Gli altri nomi dei perdenti sono facili da trovare: Paolo Berdini, l’ex assessore all’Urbanistica della Giunta Raggi, è stato l’ispiratore dell’idea che il Ponte dei Congressi fosse intercambiabile con quello di Traiano. Con lui, Virginia Raggi che quell’idea ha sposato. E, forse il più sorprendente, Luca Montuori, successore di Berdini all’Urbanistica capitolina che quell’idea ha continuato a difendere. Da un professionista del suo calibro era lecito attendersi la comprensione e correzione dell’errore.
Questa vicenda, purtroppo, sanziona ancora una volta un fattore semplice: questa Amministrazione non sa quello che fa. Dimostrano di non saper governare: avevano un buon progetto fra le mani, potevano migliorarlo.

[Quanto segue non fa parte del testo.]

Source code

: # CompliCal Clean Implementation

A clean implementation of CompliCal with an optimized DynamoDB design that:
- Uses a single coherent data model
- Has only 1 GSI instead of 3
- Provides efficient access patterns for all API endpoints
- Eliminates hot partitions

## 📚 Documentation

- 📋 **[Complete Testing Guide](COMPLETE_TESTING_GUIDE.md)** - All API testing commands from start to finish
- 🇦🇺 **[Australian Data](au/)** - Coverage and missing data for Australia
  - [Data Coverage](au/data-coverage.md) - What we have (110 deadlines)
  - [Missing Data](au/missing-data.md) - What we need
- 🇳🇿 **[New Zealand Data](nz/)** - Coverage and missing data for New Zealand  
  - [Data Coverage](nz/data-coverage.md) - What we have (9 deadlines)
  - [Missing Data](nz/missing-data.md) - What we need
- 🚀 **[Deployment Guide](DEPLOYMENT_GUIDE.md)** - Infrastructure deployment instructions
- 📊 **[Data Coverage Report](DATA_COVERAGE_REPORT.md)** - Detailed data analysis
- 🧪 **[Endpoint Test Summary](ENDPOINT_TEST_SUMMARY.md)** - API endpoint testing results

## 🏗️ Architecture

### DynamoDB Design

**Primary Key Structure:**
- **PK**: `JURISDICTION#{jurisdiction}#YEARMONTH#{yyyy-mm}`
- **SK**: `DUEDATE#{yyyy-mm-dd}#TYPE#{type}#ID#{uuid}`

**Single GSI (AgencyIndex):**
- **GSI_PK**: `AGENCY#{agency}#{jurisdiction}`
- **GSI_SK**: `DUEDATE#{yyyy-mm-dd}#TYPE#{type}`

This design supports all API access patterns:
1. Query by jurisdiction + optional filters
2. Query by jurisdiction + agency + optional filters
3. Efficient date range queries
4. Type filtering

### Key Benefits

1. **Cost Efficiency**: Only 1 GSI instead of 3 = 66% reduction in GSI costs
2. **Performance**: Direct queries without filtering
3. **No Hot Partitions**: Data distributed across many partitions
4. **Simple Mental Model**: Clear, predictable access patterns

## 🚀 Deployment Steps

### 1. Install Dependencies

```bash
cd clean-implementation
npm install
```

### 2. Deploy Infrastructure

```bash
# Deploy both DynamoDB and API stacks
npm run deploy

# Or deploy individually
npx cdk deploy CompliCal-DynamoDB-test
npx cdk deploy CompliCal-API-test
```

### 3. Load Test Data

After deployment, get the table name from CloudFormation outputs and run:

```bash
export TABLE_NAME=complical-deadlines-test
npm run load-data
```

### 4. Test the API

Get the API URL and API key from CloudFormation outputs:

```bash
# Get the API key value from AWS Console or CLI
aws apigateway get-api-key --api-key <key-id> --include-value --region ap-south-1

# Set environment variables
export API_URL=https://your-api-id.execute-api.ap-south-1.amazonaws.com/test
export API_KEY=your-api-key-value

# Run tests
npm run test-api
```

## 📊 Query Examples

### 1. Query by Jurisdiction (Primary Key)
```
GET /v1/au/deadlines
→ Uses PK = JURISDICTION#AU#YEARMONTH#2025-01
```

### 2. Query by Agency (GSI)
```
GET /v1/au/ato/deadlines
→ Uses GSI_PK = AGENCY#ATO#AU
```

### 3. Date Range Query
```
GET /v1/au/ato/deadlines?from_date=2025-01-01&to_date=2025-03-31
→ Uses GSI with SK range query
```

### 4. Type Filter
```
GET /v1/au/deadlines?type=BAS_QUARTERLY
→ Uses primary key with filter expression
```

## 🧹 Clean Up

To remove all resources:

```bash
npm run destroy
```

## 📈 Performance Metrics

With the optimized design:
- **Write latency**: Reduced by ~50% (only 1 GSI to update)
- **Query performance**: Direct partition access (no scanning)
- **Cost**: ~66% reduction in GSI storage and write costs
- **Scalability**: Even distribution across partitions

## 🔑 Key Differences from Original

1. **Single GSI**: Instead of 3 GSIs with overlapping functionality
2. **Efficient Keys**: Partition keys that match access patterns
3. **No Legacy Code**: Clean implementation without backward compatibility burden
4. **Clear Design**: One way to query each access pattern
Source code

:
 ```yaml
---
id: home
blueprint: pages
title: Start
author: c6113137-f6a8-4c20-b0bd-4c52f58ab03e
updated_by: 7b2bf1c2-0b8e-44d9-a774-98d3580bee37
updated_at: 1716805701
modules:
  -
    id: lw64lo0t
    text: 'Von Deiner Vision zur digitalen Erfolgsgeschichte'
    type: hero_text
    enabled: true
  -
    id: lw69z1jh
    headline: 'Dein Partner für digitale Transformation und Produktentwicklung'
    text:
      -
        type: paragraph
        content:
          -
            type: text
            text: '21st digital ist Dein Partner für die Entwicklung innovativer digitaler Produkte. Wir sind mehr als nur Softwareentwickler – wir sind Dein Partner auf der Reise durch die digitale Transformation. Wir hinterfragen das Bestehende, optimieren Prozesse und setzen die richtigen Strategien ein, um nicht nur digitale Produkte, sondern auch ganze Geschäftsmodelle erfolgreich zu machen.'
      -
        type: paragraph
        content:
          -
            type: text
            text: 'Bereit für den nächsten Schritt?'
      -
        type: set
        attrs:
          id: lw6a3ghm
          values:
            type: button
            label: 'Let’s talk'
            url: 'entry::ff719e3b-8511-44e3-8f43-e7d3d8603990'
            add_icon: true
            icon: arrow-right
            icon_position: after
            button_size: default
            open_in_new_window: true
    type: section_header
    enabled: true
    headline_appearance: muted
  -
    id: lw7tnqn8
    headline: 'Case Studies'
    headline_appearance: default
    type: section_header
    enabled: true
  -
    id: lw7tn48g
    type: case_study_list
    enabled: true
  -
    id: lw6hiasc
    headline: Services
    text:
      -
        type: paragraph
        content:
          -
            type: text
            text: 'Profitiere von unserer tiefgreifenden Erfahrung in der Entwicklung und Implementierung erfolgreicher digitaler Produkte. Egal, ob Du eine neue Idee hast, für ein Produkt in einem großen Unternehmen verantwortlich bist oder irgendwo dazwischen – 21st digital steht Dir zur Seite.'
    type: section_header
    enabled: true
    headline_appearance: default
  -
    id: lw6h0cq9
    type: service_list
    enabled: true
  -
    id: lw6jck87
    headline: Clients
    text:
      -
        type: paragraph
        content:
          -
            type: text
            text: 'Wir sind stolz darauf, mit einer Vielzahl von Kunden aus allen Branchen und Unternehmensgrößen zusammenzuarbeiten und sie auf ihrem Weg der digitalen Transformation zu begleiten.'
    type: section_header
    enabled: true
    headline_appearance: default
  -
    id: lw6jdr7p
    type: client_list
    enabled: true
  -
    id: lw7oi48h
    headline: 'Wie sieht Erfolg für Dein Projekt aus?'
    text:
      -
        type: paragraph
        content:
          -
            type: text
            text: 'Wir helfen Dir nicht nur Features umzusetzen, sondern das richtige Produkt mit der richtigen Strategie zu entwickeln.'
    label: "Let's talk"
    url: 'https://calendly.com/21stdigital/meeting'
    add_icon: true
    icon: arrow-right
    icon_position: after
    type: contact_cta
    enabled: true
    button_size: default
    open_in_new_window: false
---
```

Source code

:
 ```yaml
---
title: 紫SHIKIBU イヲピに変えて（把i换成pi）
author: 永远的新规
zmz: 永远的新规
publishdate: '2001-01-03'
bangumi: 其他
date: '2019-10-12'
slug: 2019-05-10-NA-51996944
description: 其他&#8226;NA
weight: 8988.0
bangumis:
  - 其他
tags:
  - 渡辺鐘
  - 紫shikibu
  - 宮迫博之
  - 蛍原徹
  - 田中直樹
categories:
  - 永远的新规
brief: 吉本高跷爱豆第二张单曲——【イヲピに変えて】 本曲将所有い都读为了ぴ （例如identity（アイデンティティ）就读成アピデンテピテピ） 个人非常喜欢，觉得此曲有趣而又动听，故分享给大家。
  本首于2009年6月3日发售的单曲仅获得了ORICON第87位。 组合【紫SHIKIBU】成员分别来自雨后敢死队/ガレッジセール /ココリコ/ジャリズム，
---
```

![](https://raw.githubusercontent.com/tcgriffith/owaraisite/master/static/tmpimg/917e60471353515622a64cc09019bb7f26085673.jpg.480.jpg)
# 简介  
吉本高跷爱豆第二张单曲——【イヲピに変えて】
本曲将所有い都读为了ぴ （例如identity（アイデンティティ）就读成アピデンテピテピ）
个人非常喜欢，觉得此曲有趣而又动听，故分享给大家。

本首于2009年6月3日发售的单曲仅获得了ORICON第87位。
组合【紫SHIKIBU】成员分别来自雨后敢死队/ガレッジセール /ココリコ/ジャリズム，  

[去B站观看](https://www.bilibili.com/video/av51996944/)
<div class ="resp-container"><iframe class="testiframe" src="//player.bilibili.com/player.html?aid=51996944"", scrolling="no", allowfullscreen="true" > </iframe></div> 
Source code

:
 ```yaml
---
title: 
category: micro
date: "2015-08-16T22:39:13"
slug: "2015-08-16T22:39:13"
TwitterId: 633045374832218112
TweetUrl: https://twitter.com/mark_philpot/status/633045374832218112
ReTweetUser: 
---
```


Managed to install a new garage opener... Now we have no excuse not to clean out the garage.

L’hanno peggiorato e solo l’intervento del Governo ne ha evitato la bocciatura.
Insieme a loro, nel novero degli sconfitti, va segnato quello di Mark Pannes, il dirigente della Roma cui per primo Pallotta affidò il dossier Stadio, e quelle diverse associazioni che avrebbero preferito, in nome di un malinteso concetto di tutela ambientale che oramai si trasforma in una conservazione dell’esistente quale esso sia, lasciare Tor di Valle nel degrado di oggi. Tutto purché non si tocchi nulla.
E, con esse, quella quantità strana di mezzi di informazione, radioline dell’ambiente romano e tifosi anti-pallottiani cui oggi rimane assegnato l’ingrato ruolo di rosiconi, per usare una espressione tipicamente romana. O di gufi dell’ultimo momento.